Posted by: Jennifer Rice | February 24, 2004 at 03:13 PM
"Those of us over 30 should remember a life without machines.."---Don't quite understand. 2004 minus 30 equals 1974, and few people remember much before they were 6 or so..that would put us in 1980. Machines that were around in considerable proliferation included automobiles, airplanes, electrical appliances, elevators, lawn mowers, outboard motors, and most especially farm equipment...lots of stuff.
Are you perhaps referring specifically to computer technology when you reference 'machines'?
Posted by: David Foster | February 24, 2004 at 02:32 PM
I am not a Luddite but, have we not as in the Matrix become so dependent on our machines. I live in a very rural environment - so we often lose power and this week even plumbing!
These events are a reminder of how I take all the tools for granted. We lost power for a week after the hurricane Juan. It was remarkable how much our life changed - it slowed right down because basic tasks that depended on water became significant tasks that took time and effort. Most interesting was what happened at night. We could read for a while but then our choices were shrunk to conversation, sex or sleep. You know it was not too bad! There was time to think and time to be both alone and with each other.
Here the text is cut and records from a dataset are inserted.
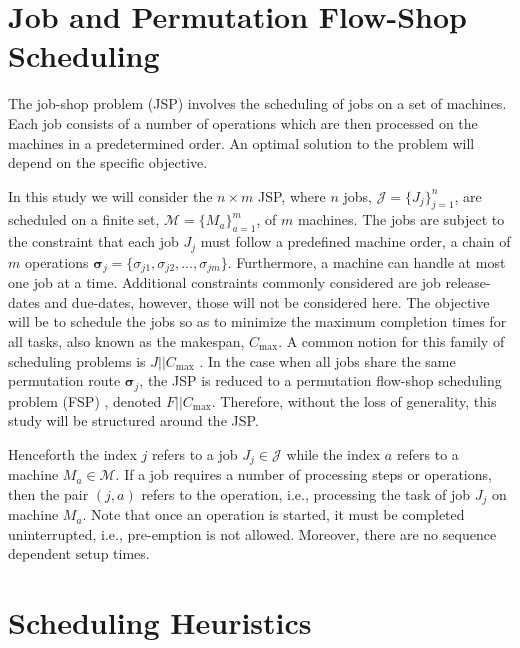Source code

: \documentclass[smallextended]{svjour3}
\renewcommand{\vsigma}{\bm \sigma}
\begin{document}
\section{Job and Permutation Flow-Shop
  Scheduling}\label{sec:problemdef}
The job-shop problem (JSP) involves the scheduling of jobs on a set of
machines. Each job consists of a number of operations which are then
processed on the machines in a predetermined order. An optimal
solution to the problem will depend on the specific objective.
	
In this study we will consider the $n\times m$ JSP, where $n$ jobs,
$\mathcal{J}=\{J_j\}_{j=1}^n$, are scheduled on a finite set,
$\mathcal{M}=\{M_a\}_{a=1}^m$, of $m$ machines. The jobs are subject
to the constraint that each job $J_j$ must follow a predefined machine
order, a chain of $m$ operations
$\vsigma_j=\{\sigma_{j1},\sigma_{j2},\dotsc,\sigma_{jm}\}$. Furthermore,
a machine can handle at most one job at a time. Additional constraints
commonly considered are job release-dates and due-dates, however,
those will not be considered here.  The objective will be to schedule
the jobs so as to minimize the maximum completion times for all tasks,
also known as the makespan, $C_{\max}$. A common notion for this
family of scheduling problems is $J||C_{\max}$ \citep{Pinedo08}.  In the
case when all jobs share the same permutation route $\vsigma_j$, the
JSP is reduced to a permutation flow-shop scheduling problem (FSP)
\citep{Guinet1998,Tay08}, denoted $F||C_{\max}$. Therefore, without
the loss of generality, this study will be structured around the JSP.
		
Henceforth the index $j$ refers to a job $J_j\in\mathcal{J}$ while the
index $a$ refers to a machine $M_a\in\mathcal{M}$. If a job requires a
number of processing steps or operations, then the pair $(j,a)$ refers
to the operation, i.e., processing the task of job $J_j$ on machine
$M_a$. Note that once an operation is started, it must be completed
uninterrupted, i.e., pre-emption is not allowed. Moreover, there are
no sequence dependent setup times.
		
	
	

\section{Scheduling Heuristics} \label{sec:constructionjssp}
	
\end{document}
You may say, well this is not the future so we don't have to worry about the odd outage. But I have a niggling fear about dependency. I am not sure that we will outrun the unsustainable nature of our system. I am not recommending that we all go and rough it in the woods - I am saying that there is the risk we may have little choice in the matter.
Posted by: Robert Paterson | February 24, 2004 at 03:06 AM
I dont think the tools make us less humane. Im actually a little optimistic about technology at the moment, so dont rock the boat!
Relationships and the need for nature will persist, and machines can help or hinder this process. There is now potential to integrate and intersperse leisure and work as never before. And its enabling access to infromation - the new "prosperity-creating substance - worldwide.
If we focus on viral networking and crm systems and co-creating value with ecommerce sites and bla bla bla to the detriment of spiritual progress of ourselves as community , we end up in the tank. But nothing has changed here. It's always been that way. Now its palm pilots and AI and integrated messaging. In Dickens' day, people got fixated on steam engines and wedgewood china and whatnot. What's a human being to do.
Posted by: John | February 23, 2004 at 09:40 PM
it is not either..or.
nanotech might be one of the ways to unpollute our skies. VR might be a way to form new and satisfying relationships that might otherwise go undiscovered. AI might remove the drudgery of errands better offloaded.
it's all about how we make use of these technologies. and that's back in the lap of the everyday person.